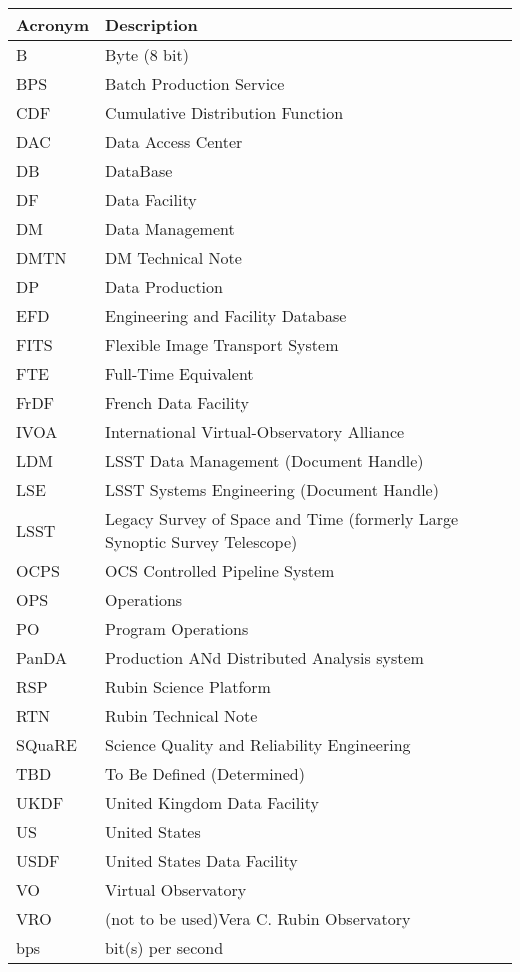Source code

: \addtocounter{table}{-1}
\begin{longtable}{p{}p{}}\hline
\textbf{Acronym} & \textbf{Description}  \\\hline

B & Byte (8 bit) \\\hline
BPS & Batch Production Service \\\hline
CDF & Cumulative Distribution Function \\\hline
DAC & Data Access Center \\\hline
DB & DataBase \\\hline
DF & Data Facility \\\hline
DM & Data Management \\\hline
DMTN & DM Technical Note \\\hline
DP & Data Production \\\hline
EFD & Engineering and Facility Database \\\hline
FITS & Flexible Image Transport System \\\hline
FTE & Full-Time Equivalent \\\hline
FrDF & French Data Facility \\\hline
IVOA & International Virtual-Observatory Alliance \\\hline
LDM & LSST Data Management (Document Handle) \\\hline
LSE & LSST Systems Engineering (Document Handle) \\\hline
LSST & Legacy Survey of Space and Time (formerly Large Synoptic Survey Telescope) \\\hline
OCPS & OCS Controlled Pipeline System \\\hline
OPS & Operations \\\hline
PO & Program Operations \\\hline
PanDA &  Production ANd Distributed Analysis system \\\hline
RSP & Rubin Science Platform \\\hline
RTN & Rubin Technical Note \\\hline
SQuaRE & Science Quality and Reliability Engineering \\\hline
TBD & To Be Defined (Determined) \\\hline
UKDF & United Kingdom Data Facility \\\hline
US & United States \\\hline
USDF & United States Data Facility \\\hline
VO & Virtual Observatory \\\hline
VRO & (not to be used)Vera C. Rubin Observatory \\\hline
bps & bit(s) per second \\\hline
\end{longtable}
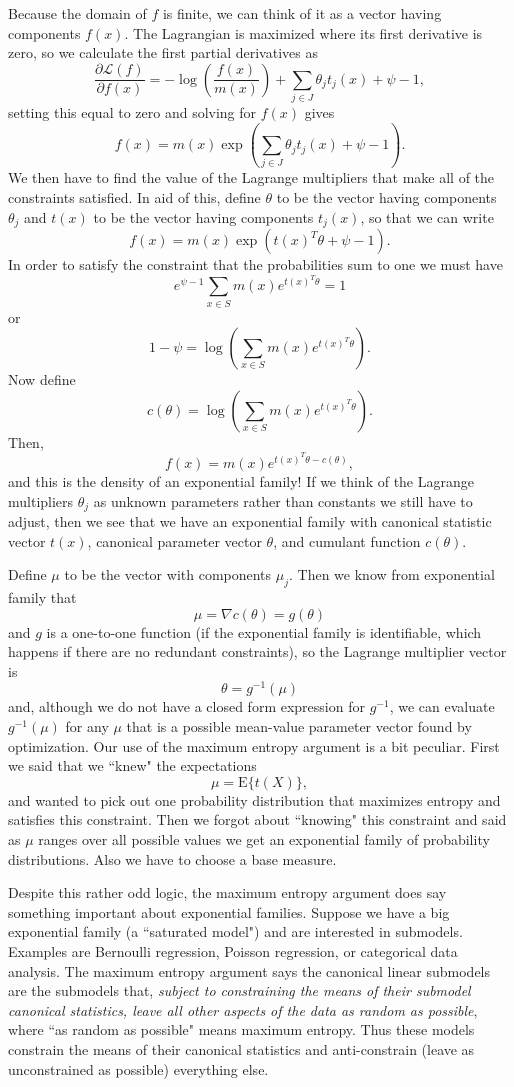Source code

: \documentclass[12pt]{article}
\newcommand{\E}{\mathrm{E}}
\DeclareMathOperator{\E}{E}
\begin{document}
Because the domain of $f$ is finite, we can think of it as a vector having components $f(x)$. The Lagrangian is maximized where its first derivative is zero, so we calculate the first partial derivatives as
$$
\frac{\partial \mathcal{L}(f)}{\partial f(x)} = -\log\left(\frac{f(x)}{m(x)}\right) + \sum_{j\in J}\theta_j t_j(x) + \psi - 1,
$$
setting this equal to zero and solving for $f(x)$ gives 
$$
  f(x) = m(x)\exp\left(\sum_{j\in J}\theta_jt_j(x) + \psi - 1\right).
$$
We then have to find the value of the Lagrange multipliers that make all of the constraints satisfied. In aid of this, define $\theta$ to be the vector having components $\theta_j$ and $t(x)$ to be the vector having components $t_j(x)$, so that we can write
$$
  f(x) = m(x)\exp\left(t(x)^T\theta + \psi - 1\right).
$$
In order to satisfy the constraint that the probabilities sum to one we must
have
$$
  e^{\psi - 1}\sum_{x\in S}m(x)e^{t(x)^T\theta} = 1
$$
or
$$
  1 - \psi = \log\left(\sum_{x\in S}m(x)e^{t(x)^T\theta}\right).
$$
Now define
$$
  c(\theta) = \log\left(\sum_{x\in S}m(x)e^{t(x)^T\theta}\right).
$$
Then,
$$
  f(x) = m(x)e^{t(x)^T\theta - c(\theta)},
$$
and this is the density of an exponential family! If we think of the Lagrange multipliers $\theta_j$ as unknown parameters rather than constants we still have to adjust, then we see that we have an exponential family with canonical statistic vector $t(x)$, canonical parameter vector $\theta$, and cumulant function $c(\theta)$.

Define $\mu$ to be the vector with components $\mu_j$. Then we know from exponential family that
$$
  \mu = \nabla c(\theta) = g(\theta)
$$
and $g$ is a one-to-one function (if the exponential family is identifiable, which happens if there are no redundant constraints), so the Lagrange multiplier vector is 
$$
  \theta = g^{-1}(\mu)
$$
and, although we do not have a closed form expression for $g^{-1}$, we can evaluate $g^{-1}(\mu)$ for any $\mu$ that is a possible mean-value parameter vector found by optimization. Our use of the maximum entropy argument is a bit peculiar. First we said that we ``knew" the expectations
$$
  \mu = \E\{t(X)\},
$$
and wanted to pick out one probability distribution that maximizes entropy and satisfies this constraint. Then we forgot about ``knowing" this constraint and said as $\mu$ ranges over all possible values we get an exponential family of probability distributions. Also we have to choose a base measure.

Despite this rather odd logic, the maximum entropy argument does say something important about exponential families. Suppose we have a big exponential family (a ``saturated model") and are interested in submodels. Examples are Bernoulli regression, Poisson regression, or categorical data analysis. The maximum entropy argument says the canonical linear submodels are the submodels that, \emph{subject to constraining the means of their submodel canonical statistics, leave all other aspects of the data as random as possible}, where ``as random as possible" means maximum entropy. Thus these models constrain the means of their canonical statistics and anti-constrain (leave as unconstrained as possible) everything else.
\end{document}

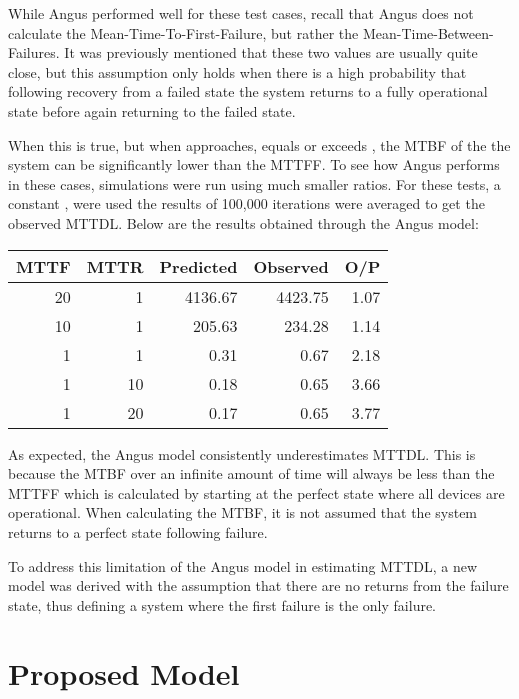 \documentclass[XXX,endnotes]{usetex-v1}
\begin{document}
While Angus performed well for these test cases, recall that Angus does not calculate the Mean-Time-To-First-Failure, but rather the Mean-Time-Between-Failures.  It was previously mentioned that these two values are usually quite close, but this assumption only holds when there is a high probability that following recovery from a failed state the system returns to a fully operational state before again returning to the failed state.

When  this is true, but when  approaches, equals or exceeds , the MTBF of the the system can be significantly lower than the MTTFF.  To see how Angus performs in these cases, simulations were run using much smaller  ratios.  For these tests, a constant ,  were used the results of 100,000 iterations were averaged to get the observed MTTDL.  Below are the results obtained through the Angus model:

\begin{center}
  \begin{tabular}{ | r | r | r | r | r | }
    \hline
      MTTF       & MTTR     & Predicted    & Observed  & O/P        \\ \hline
      20         & 1        & 4136.67      & 4423.75   & 1.07       \\ \hline
      10         & 1        & 205.63       & 234.28    & 1.14       \\ \hline
      1          & 1        & 0.31         & 0.67      & 2.18       \\ \hline
      1          & 10       & 0.18         & 0.65      & 3.66       \\ \hline
      1          & 20       & 0.17         & 0.65      & 3.77       \\ \hline
  \end{tabular}
\end{center}

As expected, the Angus model consistently underestimates MTTDL.  This is because the MTBF over an infinite amount of time will always be less than the MTTFF which is calculated by starting at the perfect state where all devices are operational.  When calculating the MTBF, it is not assumed that the system returns to a perfect state following failure.

To address this limitation of the Angus model in estimating MTTDL, a new model was derived with the assumption that there are no returns from the failure state, thus defining a system where the first failure is the only failure.

\section{Proposed Model}
\end{document}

§ Problem
Could you reproduce every record above exactly, leaving out the pictures?

§ Task response
Source code

: \addtocounter{table}{-1}
\begin{longtable}{p{}p{}}\hline
\textbf{Acronym} & \textbf{Description}  \\\hline

B & Byte (8 bit) \\\hline
BPS & Batch Production Service \\\hline
CDF & Cumulative Distribution Function \\\hline
DAC & Data Access Center \\\hline
DB & DataBase \\\hline
DF & Data Facility \\\hline
DM & Data Management \\\hline
DMTN & DM Technical Note \\\hline
DP & Data Production \\\hline
EFD & Engineering and Facility Database \\\hline
FITS & Flexible Image Transport System \\\hline
FTE & Full-Time Equivalent \\\hline
FrDF & French Data Facility \\\hline
IVOA & International Virtual-Observatory Alliance \\\hline
LDM & LSST Data Management (Document Handle) \\\hline
LSE & LSST Systems Engineering (Document Handle) \\\hline
LSST & Legacy Survey of Space and Time (formerly Large Synoptic Survey Telescope) \\\hline
OCPS & OCS Controlled Pipeline System \\\hline
OPS & Operations \\\hline
PO & Program Operations \\\hline
PanDA &  Production ANd Distributed Analysis system \\\hline
RSP & Rubin Science Platform \\\hline
RTN & Rubin Technical Note \\\hline
SQuaRE & Science Quality and Reliability Engineering \\\hline
TBD & To Be Defined (Determined) \\\hline
UKDF & United Kingdom Data Facility \\\hline
US & United States \\\hline
USDF & United States Data Facility \\\hline
VO & Virtual Observatory \\\hline
VRO & (not to be used)Vera C. Rubin Observatory \\\hline
bps & bit(s) per second \\\hline
\end{longtable}
Source code

: \documentclass[12pt]{article}
\newcommand{\E}{\mathrm{E}}
\DeclareMathOperator{\E}{E}
\begin{document}
Because the domain of $f$ is finite, we can think of it as a vector having components $f(x)$. The Lagrangian is maximized where its first derivative is zero, so we calculate the first partial derivatives as
$$
\frac{\partial \mathcal{L}(f)}{\partial f(x)} = -\log\left(\frac{f(x)}{m(x)}\right) + \sum_{j\in J}\theta_j t_j(x) + \psi - 1,
$$
setting this equal to zero and solving for $f(x)$ gives 
$$
  f(x) = m(x)\exp\left(\sum_{j\in J}\theta_jt_j(x) + \psi - 1\right).
$$
We then have to find the value of the Lagrange multipliers that make all of the constraints satisfied. In aid of this, define $\theta$ to be the vector having components $\theta_j$ and $t(x)$ to be the vector having components $t_j(x)$, so that we can write
$$
  f(x) = m(x)\exp\left(t(x)^T\theta + \psi - 1\right).
$$
In order to satisfy the constraint that the probabilities sum to one we must
have
$$
  e^{\psi - 1}\sum_{x\in S}m(x)e^{t(x)^T\theta} = 1
$$
or
$$
  1 - \psi = \log\left(\sum_{x\in S}m(x)e^{t(x)^T\theta}\right).
$$
Now define
$$
  c(\theta) = \log\left(\sum_{x\in S}m(x)e^{t(x)^T\theta}\right).
$$
Then,
$$
  f(x) = m(x)e^{t(x)^T\theta - c(\theta)},
$$
and this is the density of an exponential family! If we think of the Lagrange multipliers $\theta_j$ as unknown parameters rather than constants we still have to adjust, then we see that we have an exponential family with canonical statistic vector $t(x)$, canonical parameter vector $\theta$, and cumulant function $c(\theta)$.

Define $\mu$ to be the vector with components $\mu_j$. Then we know from exponential family that
$$
  \mu = \nabla c(\theta) = g(\theta)
$$
and $g$ is a one-to-one function (if the exponential family is identifiable, which happens if there are no redundant constraints), so the Lagrange multiplier vector is 
$$
  \theta = g^{-1}(\mu)
$$
and, although we do not have a closed form expression for $g^{-1}$, we can evaluate $g^{-1}(\mu)$ for any $\mu$ that is a possible mean-value parameter vector found by optimization. Our use of the maximum entropy argument is a bit peculiar. First we said that we ``knew" the expectations
$$
  \mu = \E\{t(X)\},
$$
and wanted to pick out one probability distribution that maximizes entropy and satisfies this constraint. Then we forgot about ``knowing" this constraint and said as $\mu$ ranges over all possible values we get an exponential family of probability distributions. Also we have to choose a base measure.

Despite this rather odd logic, the maximum entropy argument does say something important about exponential families. Suppose we have a big exponential family (a ``saturated model") and are interested in submodels. Examples are Bernoulli regression, Poisson regression, or categorical data analysis. The maximum entropy argument says the canonical linear submodels are the submodels that, \emph{subject to constraining the means of their submodel canonical statistics, leave all other aspects of the data as random as possible}, where ``as random as possible" means maximum entropy. Thus these models constrain the means of their canonical statistics and anti-constrain (leave as unconstrained as possible) everything else.
\end{document}

 \documentclass[XXX,endnotes]{usetex-v1}
\begin{document}
While Angus performed well for these test cases, recall that Angus does not calculate the Mean-Time-To-First-Failure, but rather the Mean-Time-Between-Failures.  It was previously mentioned that these two values are usually quite close, but this assumption only holds when there is a high probability that following recovery from a failed state the system returns to a fully operational state before again returning to the failed state.

When  this is true, but when  approaches, equals or exceeds , the MTBF of the the system can be significantly lower than the MTTFF.  To see how Angus performs in these cases, simulations were run using much smaller  ratios.  For these tests, a constant ,  were used the results of 100,000 iterations were averaged to get the observed MTTDL.  Below are the results obtained through the Angus model:

\begin{center}
  \begin{tabular}{ | r | r | r | r | r | }
    \hline
      MTTF       & MTTR     & Predicted    & Observed  & O/P        \\ \hline
      20         & 1        & 4136.67      & 4423.75   & 1.07       \\ \hline
      10         & 1        & 205.63       & 234.28    & 1.14       \\ \hline
      1          & 1        & 0.31         & 0.67      & 2.18       \\ \hline
      1          & 10       & 0.18         & 0.65      & 3.66       \\ \hline
      1          & 20       & 0.17         & 0.65      & 3.77       \\ \hline
  \end{tabular}
\end{center}

As expected, the Angus model consistently underestimates MTTDL.  This is because the MTBF over an infinite amount of time will always be less than the MTTFF which is calculated by starting at the perfect state where all devices are operational.  When calculating the MTBF, it is not assumed that the system returns to a perfect state following failure.

To address this limitation of the Angus model in estimating MTTDL, a new model was derived with the assumption that there are no returns from the failure state, thus defining a system where the first failure is the only failure.

\section{Proposed Model}
\end{document}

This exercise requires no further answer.